Vice-President Yemi Osinbajo says he has been fighting for the restructuring of Nigeria for many years.

He said some of those presently clamouring for it had opposed it years ago.

Osinbajo made the comment on Saturday during the ninth public lecture of Sigma Club at the International Conference Centre, University of Ibadan.

He said: “Let me explain my position clearly. I am not just an advocate of restructuring, there is no other government in Nigeria that has actively pursued restructuring such as we did when I was attorney general in Lagos state.

“People talking about restructuring, if you ask them what they meant by restructuring? They won’t even know what it means and that is the problem we have to face.”

The vice-president narrated how he pursued issues of restructuring to the supreme court.

He said: “We started with fiscal restructuring, which is more of resource control. Should states control their own resources? We went to the supreme court. They argued that each state should control its own resources.

“The states that argued in favour of autonomy for states to control their resources were the oil producing states in the country and Lagos State, while some others argued on the other side because they want to share oil money.

“We lost at the supreme court. The supreme court said no, that you cannot control your resources. If you are an oil producing state, take 13 percent extra, which is derivation.”

He said Lagos further argued that it had ports that served the entire nation, so the state should also take 13 percent derivation which the supreme court objected.

Osinbajo said that further argument led to the introduction of onshore and offshore law, which enabled the state to share from onshore resources.

“All this time, this was 2000, some of those people, including the presidential candidate of PDP, who is talking about restructuring, was the vice president then,” he said.

“They opposed every step we took. Of course, we were taking the federal government to court then. They opposed every step.

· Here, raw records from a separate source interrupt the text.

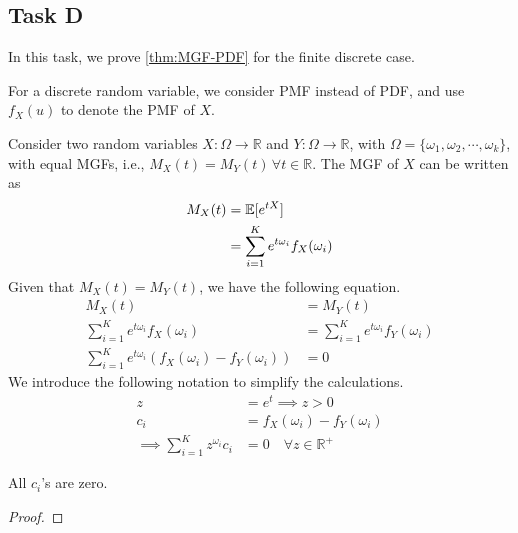 \subsection*{Task D}\label{taskD}
In this task, we prove \cref{thm:MGF-PDF} for the finite discrete case.
\begin{remark}
	For a discrete random variable, we consider PMF instead of PDF, and use $f_X(u)$ to denote the PMF of $X$.
\end{remark}
Consider two random variables $X:\Omega \to \mathbb{R}$ and $Y:\Omega\to\mathbb{R}$, with $\Omega = \{\omega_1, \omega_2,\cdots, \omega_k\}$, with equal MGFs, i.e., $M_X(t) = M_Y(t)\,\forall t\in\mathbb{R}$.
The MGF of $X$ can be written as
\begin{align*}
	M_X(t) & = \operatorname{\mathbb{E}}[e^{tX}]                              \\
	       & = \sum_{i=1}^K e^{t\omega_i} f_X(\omega_i) \\
\end{align*}
Given that $M_X(t) = M_Y(t)$, we have the following equation.
\begin{align*}
	M_X(t)                                                                 & = M_Y(t)                                   \\
	\sum_{i=1}^K e^{t\omega_i} f_X(\omega_i)                               & = \sum_{i=1}^K e^{t\omega_i} f_Y(\omega_i) \\
	\sum_{i=1}^K e^{t\omega_i} \left(f_X(\omega_i) -  f_Y(\omega_i)\right) & = 0
\end{align*}
We introduce the following notation to simplify the calculations.
\begin{align*}
	z                                      & = e^t  \implies z > 0                   \\
	c_i                                    & = f_X(\omega_i) - f_Y(\omega_i)         \\
	\implies \sum_{i=1}^K z^{\omega_i} c_i & = 0\hspace{1em}\forall z\in\mathbb{R}^+
\end{align*}

\begin{claim}
	All $c_i$'s are zero.
\end{claim}
\begin{proof}

\end{proof}

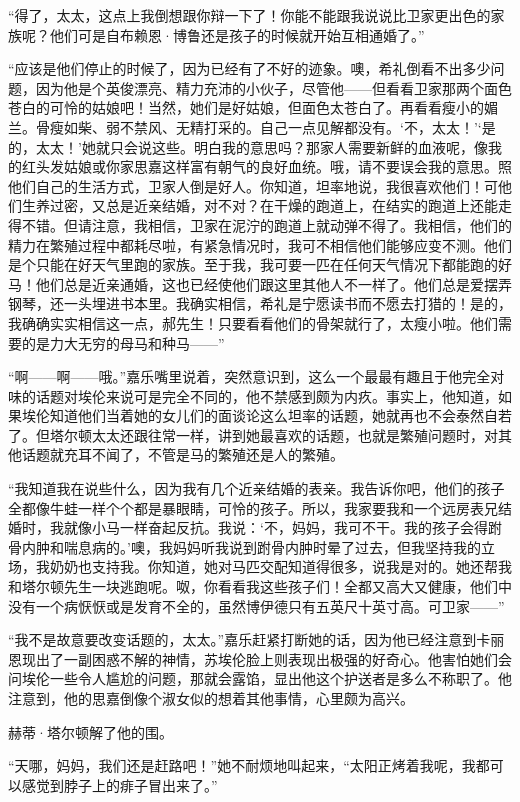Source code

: \par “得了，太太，这点上我倒想跟你辩一下了！你能不能跟我说说比卫家更出色的家族呢？他们可是自布赖恩·博鲁还是孩子的时候就开始互相通婚了。”
\par “应该是他们停止的时候了，因为已经有了不好的迹象。噢，希礼倒看不出多少问题，因为他是个英俊漂亮、精力充沛的小伙子，尽管他——但看看卫家那两个面色苍白的可怜的姑娘吧！当然，她们是好姑娘，但面色太苍白了。再看看瘦小的媚兰。骨瘦如柴、弱不禁风、无精打采的。自己一点见解都没有。‘不，太太！'‘是的，太太！’她就只会说这些。明白我的意思吗？那家人需要新鲜的血液呢，像我的红头发姑娘或你家思嘉这样富有朝气的良好血统。哦，请不要误会我的意思。照他们自己的生活方式，卫家人倒是好人。你知道，坦率地说，我很喜欢他们！可他们生养过密，又总是近亲结婚，对不对？在干燥的跑道上，在结实的跑道上还能走得不错。但请注意，我相信，卫家在泥泞的跑道上就动弹不得了。我相信，他们的精力在繁殖过程中都耗尽啦，有紧急情况时，我可不相信他们能够应变不测。他们是个只能在好天气里跑的家族。至于我，我可要一匹在任何天气情况下都能跑的好马！他们总是近亲通婚，这也已经使他们跟这里其他人不一样了。他们总是爱摆弄钢琴，还一头埋进书本里。我确实相信，希礼是宁愿读书而不愿去打猎的！是的，我确确实实相信这一点，郝先生！只要看看他们的骨架就行了，太瘦小啦。他们需要的是力大无穷的母马和种马——”
\par “啊——啊——哦。”嘉乐嘴里说着，突然意识到，这么一个最最有趣且于他完全对味的话题对埃伦来说可是完全不同的，他不禁感到颇为内疚。事实上，他知道，如果埃伦知道他们当着她的女儿们的面谈论这么坦率的话题，她就再也不会泰然自若了。但塔尔顿太太还跟往常一样，讲到她最喜欢的话题，也就是繁殖问题时，对其他话题就充耳不闻了，不管是马的繁殖还是人的繁殖。
\par “我知道我在说些什么，因为我有几个近亲结婚的表亲。我告诉你吧，他们的孩子全都像牛蛙一样个个都是暴眼睛，可怜的孩子。所以，我家要我和一个远房表兄结婚时，我就像小马一样奋起反抗。我说：‘不，妈妈，我可不干。我的孩子会得跗骨内肿和喘息病的。’噢，我妈妈听我说到跗骨内肿时晕了过去，但我坚持我的立场，我奶奶也支持我。你知道，她对马匹交配知道得很多，说我是对的。她还帮我和塔尔顿先生一块逃跑呢。呶，你看看我这些孩子们！全都又高大又健康，他们中没有一个病恹恹或是发育不全的，虽然博伊德只有五英尺十英寸高。可卫家——”
\par “我不是故意要改变话题的，太太。”嘉乐赶紧打断她的话，因为他已经注意到卡丽恩现出了一副困惑不解的神情，苏埃伦脸上则表现出极强的好奇心。他害怕她们会问埃伦一些令人尴尬的问题，那就会露馅，显出他这个护送者是多么不称职了。他注意到，他的思嘉倒像个淑女似的想着其他事情，心里颇为高兴。
\par 赫蒂·塔尔顿解了他的围。
\par “天哪，妈妈，我们还是赶路吧！”她不耐烦地叫起来，“太阳正烤着我呢，我都可以感觉到脖子上的痱子冒出来了。”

“The next thing we did was that the states should be able to create their own local governments, which is autonomy of states.

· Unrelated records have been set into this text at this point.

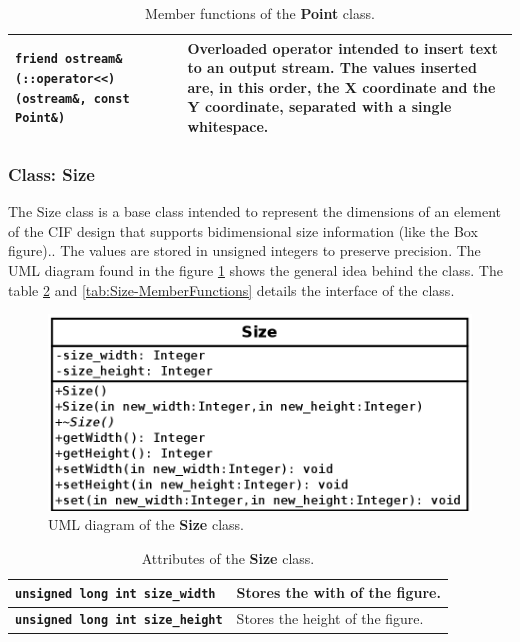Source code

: \documentclass[11pt,twoside,openany,x11names,svgnames]{memoir}
\begin{document}
\begin{table}[h]
\begin{tabular}{| >{\bfseries}p{9.2cm} | p{6.3cm} |}
	\hline
	
	\texttt{friend ostream\& (::operator<<) (ostream\&, const Point\&)} & Overloaded operator intended to insert text to an output stream. The values inserted are, in this order, the X coordinate and the Y coordinate, separated with a single whitespace. \\
	
	\hline
\end{tabular}
\caption{Member functions of the \textbf{Point} class.}
\label{tab:Point-MemberFunctions}
\end{table}

\clearpage 

\subsubsection{Class: Size}\label{Class-Size}

The Size class is a base class intended to represent the dimensions of an element of the CIF design that supports bidimensional size information (like the Box figure).. The values are stored in unsigned integers to preserve precision. The UML diagram found in the figure \ref{fig:class-size} shows the general idea behind the class. The table \ref{tab:Size-Attributes} and \ref{tab:Size-MemberFunctions} details the interface of the class.

\begin{figure}
	\centering
	\includegraphics[scale=0.4, clip=true, trim= 0pt 0pt 0pt 0pt]{images/chapter03-image13}
	\caption{UML diagram of the \textbf{Size} class.}
	\label{fig:class-size}
\end{figure}

\begin{table}[h]\footnotesize
\centering
\begin{tabular}{| >{\bfseries}p{5.5cm} | p{10cm} |}
	\hline
	
	\texttt{unsigned long int size\_width} & Stores the with of the figure. \\
	
	\hline
	
	\texttt{unsigned long int size\_height} & Stores the height of the figure. \\
	
	\hline
\end{tabular}
\caption{Attributes of the \textbf{Size} class.}
\label{tab:Size-Attributes}
\end{table}
\end{document}
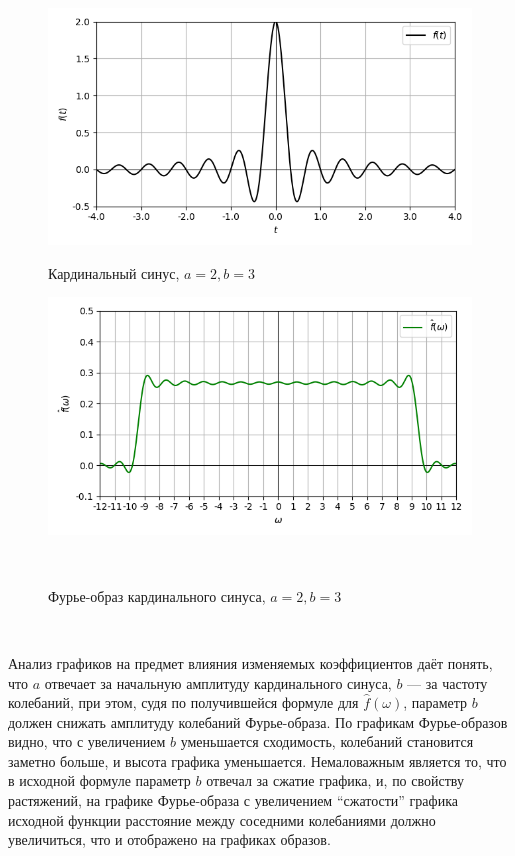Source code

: \documentclass[a4paper]{article}
\begin{document}
\begin{figure}[H]
        \begin{minipage}{0.5\textwidth}
        \centering \includegraphics[width=\textwidth]{sinc/real_graph_2_3.png}
        \caption{Кардинальный синус, $a = 2, b = 3$}
    \end{minipage}\hfill
    \begin{minipage}{0.5\textwidth}
        \centering \includegraphics[width=\textwidth]{sinc/real_fourier_2_3.png}
        \caption{Фурье-образ кардинального синуса, $a = 2, b = 3$}
    \end{minipage}\\[1em]
\end{figure}\noindent\

Анализ графиков на предмет влияния изменяемых коэффициентов даёт понять, что $a$ отвечает за начальную амплитуду кардинального синуса, $b$ --- за частоту колебаний, при этом, судя по получившейся формуле для $\hat{f}(\omega)$, параметр $b$ должен снижать амплитуду колебаний Фурье-образа. По графикам Фурье-образов видно, что с увеличением $b$ уменьшается сходимость, колебаний становится заметно больше, и высота графика уменьшается. Немаловажным является то, что в исходной формуле параметр $b$ отвечал за сжатие графика, и, по свойству растяжений, на графике Фурье-образа с увеличением ``сжатости'' графика исходной функции расстояние между соседними колебаниями должно увеличиться, что и отображено на графиках образов.\
\end{document}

“So, we created 37 new local governments in Lagos. The president then, Chief Obasanjo, seized our local government funds and said we could not create new local governments.

“If you ask those people now talking about restructuring, none of them has done anything compared to what we have done. So, I am not a latter-day convert to restructuring.

“I am an active practitioner of restructuring, and I have gone to the supreme court 12 times to test restructuring.”

The vice-president also said the present administration inherited $63 billion debt in 2015.

He said the Muhammadu Buhari government has borrowed $10bn since taking office.

Osinbajo said: “In 2010 our debt was $35 billion, $41 billion in 2011, $48 billion in 2012, $64 billion in 2013, $67.7 billion in 2014, $63.8 billion in 2015, $57.8 billion in 2016, $70 billion in 2017 and $73 billion in 2018.

“The nation’s debt as at today was $73 bilłion, an increment of $10 billion from the $63 billion inherited in 2015.”

Osinbajo revealed that from oil, the nation earned $119.8 billion from 1990 to 1998, $481 billion from 1999 to 2009 and $381 billion from 2010 to 2014, while the present administration has only earned $112 billion since June 2015.